## About this exercise
Within the listing below, how many lines hold "includegraphics"? Reply with that number and no other text.

## Data extract
══════════════════════════════
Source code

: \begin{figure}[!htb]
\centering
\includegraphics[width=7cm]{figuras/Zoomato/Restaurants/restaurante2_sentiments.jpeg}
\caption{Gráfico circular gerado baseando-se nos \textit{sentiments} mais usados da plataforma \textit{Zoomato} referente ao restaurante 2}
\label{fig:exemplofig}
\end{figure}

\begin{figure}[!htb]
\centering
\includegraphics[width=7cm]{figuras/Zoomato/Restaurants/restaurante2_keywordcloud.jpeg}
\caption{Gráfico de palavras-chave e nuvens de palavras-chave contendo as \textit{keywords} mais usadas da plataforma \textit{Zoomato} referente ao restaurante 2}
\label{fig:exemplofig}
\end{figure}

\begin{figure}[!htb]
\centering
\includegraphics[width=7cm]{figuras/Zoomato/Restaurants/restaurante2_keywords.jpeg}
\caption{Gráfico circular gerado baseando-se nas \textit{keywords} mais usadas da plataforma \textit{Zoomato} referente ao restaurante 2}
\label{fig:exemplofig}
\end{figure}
══════════════════════════════
## Written answer
3